“Clinical and Radiographic Outcomes of Four Different Treatment Strategies in Patients with Early Rheumatoid Arthritis (the BeSt Study).”
Arthritis & Rheumatism. 2005 Nov;52(11):3381-3390. [free full text]
Rheumatoid arthritis (RA) is among the most prevalent of the rheumatic diseases with a lifetime prevalence of 3.6% in women and 1.7% in men . It is a chronic, systemic, inflammatory autoimmune disease of variable clinical course that can severely impact physical functional status and even mortality. Over the past 30 years, as the armamentarium of therapies for RA has exploded, there has been increased debate about the ideal initial therapy. The BeSt (Dutch: Behandel-Strategieën “treatment strategies”) trial was designed to compare, according to the authors, four of “the most frequently used and discussed strategies.” Regimens incorporating traditional disease-modifying antirheumatic drugs (DMARDs), such as methotrexate, and newer therapies, such as TNF-alpha inhibitors, were compared directly.
The trial enrolled 508 DMARD-naïve patients with early rheumatoid arthritis.
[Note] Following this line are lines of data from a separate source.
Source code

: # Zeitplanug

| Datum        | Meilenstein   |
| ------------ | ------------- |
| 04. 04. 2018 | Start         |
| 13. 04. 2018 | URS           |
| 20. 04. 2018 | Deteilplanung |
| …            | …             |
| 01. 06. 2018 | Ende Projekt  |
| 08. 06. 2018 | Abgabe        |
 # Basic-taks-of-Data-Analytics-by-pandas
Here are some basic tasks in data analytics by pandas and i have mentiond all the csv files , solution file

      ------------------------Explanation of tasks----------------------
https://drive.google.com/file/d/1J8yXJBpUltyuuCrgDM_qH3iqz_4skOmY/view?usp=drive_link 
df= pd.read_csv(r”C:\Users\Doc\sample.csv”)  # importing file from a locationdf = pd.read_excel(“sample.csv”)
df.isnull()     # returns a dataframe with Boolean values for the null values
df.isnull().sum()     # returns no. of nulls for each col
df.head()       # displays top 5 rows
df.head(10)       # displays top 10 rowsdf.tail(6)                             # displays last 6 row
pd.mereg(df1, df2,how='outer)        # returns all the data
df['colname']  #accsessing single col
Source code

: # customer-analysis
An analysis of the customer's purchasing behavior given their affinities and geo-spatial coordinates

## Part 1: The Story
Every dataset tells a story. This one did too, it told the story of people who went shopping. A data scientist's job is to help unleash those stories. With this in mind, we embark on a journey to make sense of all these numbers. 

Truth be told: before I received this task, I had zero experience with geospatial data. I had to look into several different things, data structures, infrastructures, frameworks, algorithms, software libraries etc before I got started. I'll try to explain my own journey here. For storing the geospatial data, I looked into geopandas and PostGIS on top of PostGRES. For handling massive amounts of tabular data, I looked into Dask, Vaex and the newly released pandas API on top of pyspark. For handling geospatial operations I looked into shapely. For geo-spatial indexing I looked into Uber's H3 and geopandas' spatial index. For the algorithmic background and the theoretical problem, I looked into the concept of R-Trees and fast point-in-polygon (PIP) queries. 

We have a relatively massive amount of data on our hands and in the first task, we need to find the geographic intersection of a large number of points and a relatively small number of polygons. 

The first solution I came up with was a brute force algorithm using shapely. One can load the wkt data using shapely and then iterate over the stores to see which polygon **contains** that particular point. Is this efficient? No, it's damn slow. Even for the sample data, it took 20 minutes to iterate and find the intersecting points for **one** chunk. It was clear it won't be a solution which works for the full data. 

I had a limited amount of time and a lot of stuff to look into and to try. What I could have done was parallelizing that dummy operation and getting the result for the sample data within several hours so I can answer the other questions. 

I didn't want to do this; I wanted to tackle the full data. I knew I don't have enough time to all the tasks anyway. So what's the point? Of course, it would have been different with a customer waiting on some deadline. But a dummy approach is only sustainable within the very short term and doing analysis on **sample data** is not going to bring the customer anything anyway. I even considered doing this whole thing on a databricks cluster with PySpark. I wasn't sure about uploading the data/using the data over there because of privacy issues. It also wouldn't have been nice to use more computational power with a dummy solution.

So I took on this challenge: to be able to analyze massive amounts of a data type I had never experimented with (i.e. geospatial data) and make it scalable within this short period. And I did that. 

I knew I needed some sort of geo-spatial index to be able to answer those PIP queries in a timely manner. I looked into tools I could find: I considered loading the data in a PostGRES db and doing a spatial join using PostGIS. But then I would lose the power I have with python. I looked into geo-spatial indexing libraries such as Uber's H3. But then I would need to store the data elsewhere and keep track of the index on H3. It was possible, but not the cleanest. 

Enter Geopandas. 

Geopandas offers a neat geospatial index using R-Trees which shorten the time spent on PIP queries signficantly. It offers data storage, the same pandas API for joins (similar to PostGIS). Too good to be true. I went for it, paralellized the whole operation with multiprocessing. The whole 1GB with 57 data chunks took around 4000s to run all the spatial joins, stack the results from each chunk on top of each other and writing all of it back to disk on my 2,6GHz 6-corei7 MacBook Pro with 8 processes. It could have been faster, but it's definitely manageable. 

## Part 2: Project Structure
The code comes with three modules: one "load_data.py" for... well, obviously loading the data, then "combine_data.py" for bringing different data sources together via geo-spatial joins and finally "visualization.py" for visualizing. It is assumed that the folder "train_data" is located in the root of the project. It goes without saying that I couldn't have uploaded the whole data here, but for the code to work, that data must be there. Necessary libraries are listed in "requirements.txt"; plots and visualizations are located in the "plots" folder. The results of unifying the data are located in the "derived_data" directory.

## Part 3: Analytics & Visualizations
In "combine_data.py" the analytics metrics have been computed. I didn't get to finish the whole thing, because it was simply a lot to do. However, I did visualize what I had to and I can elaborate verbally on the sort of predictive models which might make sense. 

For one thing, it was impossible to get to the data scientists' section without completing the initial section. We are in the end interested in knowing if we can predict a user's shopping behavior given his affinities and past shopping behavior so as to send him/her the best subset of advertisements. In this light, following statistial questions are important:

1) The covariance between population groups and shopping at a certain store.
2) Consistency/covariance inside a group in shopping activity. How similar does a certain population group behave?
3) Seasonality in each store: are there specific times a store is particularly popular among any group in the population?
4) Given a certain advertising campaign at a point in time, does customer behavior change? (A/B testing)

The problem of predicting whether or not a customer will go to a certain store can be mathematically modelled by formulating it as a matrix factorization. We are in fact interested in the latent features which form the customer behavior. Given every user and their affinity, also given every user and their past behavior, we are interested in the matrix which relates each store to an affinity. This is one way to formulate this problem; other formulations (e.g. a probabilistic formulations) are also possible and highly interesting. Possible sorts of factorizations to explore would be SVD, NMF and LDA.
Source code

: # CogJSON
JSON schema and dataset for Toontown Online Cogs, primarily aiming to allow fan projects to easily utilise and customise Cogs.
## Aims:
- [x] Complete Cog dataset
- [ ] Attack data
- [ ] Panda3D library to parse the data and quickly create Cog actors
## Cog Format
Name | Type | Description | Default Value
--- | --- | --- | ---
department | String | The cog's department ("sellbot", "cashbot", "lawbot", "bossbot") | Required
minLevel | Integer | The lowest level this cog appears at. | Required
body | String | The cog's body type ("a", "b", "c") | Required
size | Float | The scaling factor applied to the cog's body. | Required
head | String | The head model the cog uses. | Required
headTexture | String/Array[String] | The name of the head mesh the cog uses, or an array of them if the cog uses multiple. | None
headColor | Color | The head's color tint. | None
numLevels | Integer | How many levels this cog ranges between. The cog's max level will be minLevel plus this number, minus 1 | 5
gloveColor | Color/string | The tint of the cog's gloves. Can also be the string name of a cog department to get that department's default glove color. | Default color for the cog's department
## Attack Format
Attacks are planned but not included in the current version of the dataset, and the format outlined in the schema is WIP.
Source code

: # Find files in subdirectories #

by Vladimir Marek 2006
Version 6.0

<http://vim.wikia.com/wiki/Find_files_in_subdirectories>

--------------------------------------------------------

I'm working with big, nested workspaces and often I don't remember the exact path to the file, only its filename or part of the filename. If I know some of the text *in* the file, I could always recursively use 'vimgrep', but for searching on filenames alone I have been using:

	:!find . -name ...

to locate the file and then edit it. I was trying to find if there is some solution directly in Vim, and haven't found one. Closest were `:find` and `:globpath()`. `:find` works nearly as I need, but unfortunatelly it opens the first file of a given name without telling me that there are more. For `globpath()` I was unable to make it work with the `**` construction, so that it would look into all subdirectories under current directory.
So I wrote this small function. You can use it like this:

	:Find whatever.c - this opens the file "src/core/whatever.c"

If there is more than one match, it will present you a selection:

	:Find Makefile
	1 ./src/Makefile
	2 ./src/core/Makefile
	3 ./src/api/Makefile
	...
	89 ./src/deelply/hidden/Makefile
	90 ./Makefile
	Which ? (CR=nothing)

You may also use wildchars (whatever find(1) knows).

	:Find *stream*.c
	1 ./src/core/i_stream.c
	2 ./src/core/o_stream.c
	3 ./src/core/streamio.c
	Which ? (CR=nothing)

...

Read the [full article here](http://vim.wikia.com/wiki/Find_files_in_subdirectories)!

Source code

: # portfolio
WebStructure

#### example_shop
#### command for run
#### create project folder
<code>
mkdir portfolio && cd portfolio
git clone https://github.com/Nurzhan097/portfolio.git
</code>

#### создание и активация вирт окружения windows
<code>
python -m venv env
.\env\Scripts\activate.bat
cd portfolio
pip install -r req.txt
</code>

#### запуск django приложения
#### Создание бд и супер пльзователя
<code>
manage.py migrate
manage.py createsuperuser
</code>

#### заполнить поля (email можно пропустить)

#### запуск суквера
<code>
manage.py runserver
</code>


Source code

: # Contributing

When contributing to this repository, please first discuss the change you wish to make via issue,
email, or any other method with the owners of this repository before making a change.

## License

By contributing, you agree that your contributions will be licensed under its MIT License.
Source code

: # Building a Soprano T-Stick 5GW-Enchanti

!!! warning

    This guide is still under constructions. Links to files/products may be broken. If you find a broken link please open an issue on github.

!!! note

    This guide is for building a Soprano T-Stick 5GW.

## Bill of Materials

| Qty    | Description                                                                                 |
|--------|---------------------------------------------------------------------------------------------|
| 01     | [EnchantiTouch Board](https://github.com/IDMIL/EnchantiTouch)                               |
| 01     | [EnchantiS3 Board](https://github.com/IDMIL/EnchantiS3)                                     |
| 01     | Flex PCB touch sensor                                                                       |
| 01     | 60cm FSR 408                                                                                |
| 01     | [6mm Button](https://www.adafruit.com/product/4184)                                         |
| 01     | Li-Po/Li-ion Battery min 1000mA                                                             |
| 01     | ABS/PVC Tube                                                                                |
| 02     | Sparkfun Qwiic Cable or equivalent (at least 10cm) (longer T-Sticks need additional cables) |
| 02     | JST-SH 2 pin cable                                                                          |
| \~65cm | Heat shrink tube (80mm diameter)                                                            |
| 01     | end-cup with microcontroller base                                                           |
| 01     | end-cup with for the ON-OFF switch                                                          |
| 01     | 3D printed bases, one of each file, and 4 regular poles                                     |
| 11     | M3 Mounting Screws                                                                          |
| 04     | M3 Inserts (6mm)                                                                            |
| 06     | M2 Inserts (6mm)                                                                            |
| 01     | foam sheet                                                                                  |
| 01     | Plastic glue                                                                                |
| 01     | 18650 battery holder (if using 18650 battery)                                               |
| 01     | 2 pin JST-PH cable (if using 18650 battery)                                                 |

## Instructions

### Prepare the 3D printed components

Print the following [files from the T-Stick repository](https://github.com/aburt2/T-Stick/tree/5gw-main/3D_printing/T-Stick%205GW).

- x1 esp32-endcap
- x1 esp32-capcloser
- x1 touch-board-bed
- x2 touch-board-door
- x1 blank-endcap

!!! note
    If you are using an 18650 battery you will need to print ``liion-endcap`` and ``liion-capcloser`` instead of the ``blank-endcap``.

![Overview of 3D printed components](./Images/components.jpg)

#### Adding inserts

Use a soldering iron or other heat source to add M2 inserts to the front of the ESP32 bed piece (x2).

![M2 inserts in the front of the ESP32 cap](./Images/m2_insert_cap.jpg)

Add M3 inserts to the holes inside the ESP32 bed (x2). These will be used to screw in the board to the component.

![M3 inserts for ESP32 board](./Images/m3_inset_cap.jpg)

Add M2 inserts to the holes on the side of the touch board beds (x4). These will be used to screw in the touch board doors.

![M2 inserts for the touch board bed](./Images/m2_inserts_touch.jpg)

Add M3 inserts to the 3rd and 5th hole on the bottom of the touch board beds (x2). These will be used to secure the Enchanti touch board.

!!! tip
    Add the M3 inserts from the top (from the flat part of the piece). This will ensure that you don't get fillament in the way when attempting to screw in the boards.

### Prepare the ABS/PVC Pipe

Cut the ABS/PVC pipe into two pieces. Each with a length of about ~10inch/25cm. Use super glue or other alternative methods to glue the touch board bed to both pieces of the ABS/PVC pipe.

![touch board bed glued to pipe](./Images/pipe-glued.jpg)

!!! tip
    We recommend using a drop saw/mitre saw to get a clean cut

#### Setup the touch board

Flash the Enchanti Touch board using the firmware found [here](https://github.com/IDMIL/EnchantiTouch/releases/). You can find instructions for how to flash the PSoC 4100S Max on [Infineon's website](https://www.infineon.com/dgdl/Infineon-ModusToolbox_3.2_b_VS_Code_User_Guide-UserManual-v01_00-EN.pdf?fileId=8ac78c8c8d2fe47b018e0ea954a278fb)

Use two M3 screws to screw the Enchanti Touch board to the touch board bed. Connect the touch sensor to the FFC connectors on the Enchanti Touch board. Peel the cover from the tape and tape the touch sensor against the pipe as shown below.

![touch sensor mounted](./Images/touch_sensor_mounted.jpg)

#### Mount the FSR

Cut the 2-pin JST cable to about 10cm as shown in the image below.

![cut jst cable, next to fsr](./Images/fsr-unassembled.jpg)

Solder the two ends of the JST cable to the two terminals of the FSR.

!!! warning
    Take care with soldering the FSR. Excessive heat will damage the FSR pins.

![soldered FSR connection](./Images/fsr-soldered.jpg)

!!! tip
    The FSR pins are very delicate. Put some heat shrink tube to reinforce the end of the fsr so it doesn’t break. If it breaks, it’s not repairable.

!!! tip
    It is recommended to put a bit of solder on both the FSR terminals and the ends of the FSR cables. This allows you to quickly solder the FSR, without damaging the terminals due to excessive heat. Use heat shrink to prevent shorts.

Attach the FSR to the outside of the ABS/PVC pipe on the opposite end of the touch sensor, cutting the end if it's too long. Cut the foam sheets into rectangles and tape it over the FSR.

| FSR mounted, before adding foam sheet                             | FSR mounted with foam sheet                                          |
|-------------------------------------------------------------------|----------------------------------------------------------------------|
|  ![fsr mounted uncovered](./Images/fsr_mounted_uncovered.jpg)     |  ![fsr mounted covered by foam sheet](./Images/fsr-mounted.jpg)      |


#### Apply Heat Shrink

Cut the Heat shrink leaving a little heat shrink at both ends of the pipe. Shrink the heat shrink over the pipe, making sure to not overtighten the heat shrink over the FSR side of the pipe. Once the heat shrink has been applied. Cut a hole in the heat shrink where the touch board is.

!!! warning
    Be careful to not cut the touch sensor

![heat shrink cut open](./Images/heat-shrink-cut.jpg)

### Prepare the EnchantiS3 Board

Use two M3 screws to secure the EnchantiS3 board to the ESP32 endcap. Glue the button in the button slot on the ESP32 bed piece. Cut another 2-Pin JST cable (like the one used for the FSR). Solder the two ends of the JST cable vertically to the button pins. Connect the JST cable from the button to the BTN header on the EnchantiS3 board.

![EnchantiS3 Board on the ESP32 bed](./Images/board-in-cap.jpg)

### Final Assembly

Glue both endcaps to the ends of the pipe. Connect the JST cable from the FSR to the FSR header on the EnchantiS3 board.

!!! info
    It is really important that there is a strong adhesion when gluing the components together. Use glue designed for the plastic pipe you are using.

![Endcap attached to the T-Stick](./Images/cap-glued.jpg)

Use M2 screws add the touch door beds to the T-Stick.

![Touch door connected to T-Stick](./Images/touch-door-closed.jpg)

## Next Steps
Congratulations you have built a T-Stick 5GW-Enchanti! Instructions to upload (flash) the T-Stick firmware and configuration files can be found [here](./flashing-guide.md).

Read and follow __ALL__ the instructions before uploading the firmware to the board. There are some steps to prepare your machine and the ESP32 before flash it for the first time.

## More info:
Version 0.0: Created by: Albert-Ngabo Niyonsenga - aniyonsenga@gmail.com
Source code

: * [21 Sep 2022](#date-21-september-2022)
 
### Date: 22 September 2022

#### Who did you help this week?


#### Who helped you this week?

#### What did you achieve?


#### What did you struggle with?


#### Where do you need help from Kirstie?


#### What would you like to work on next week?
Pertinent exclusion criteria included history of cancer and pre-existing laboratory abnormalities or comorbidities (e.g. elevated creatinine or ALT, alcohol abuse, pregnancy or desire to conceive, etc.) that would preclude the use of various DMARDs. Patients were randomized to one of four treatment groups. Within each regimen, the Disease Activity Score in 44 joints (DAS-44) was assessed q3 months, and, if > 2.4, the medication regimen was uptitrated to the next step within the treatment group.
Four Treatment Groups
- Sequential monotherapy: methotrexate (MTX) 15mg/week, uptitrated PRN to 25-30mg/week. If insufficient control, the following sequence was pursued: sulfasalazine (SSZ) monotherapy, leflunomide monotherapy, MTX + infliximab, gold with methylprednisolone, MTX + cyclosporin A (CSA) + prednisone
- Step-up combination therapy: MTX 15mg/week, uptitrated PRN to 25-30mg/week. If insufficient control, SSZ was added, followed by hydroxychloroquine (HCQ), followed by prednisone. If patients failed to respond to those four drugs, they were switched to MTX + infliximab, then MTX + CSA + prednisone, and finally to leflunomide.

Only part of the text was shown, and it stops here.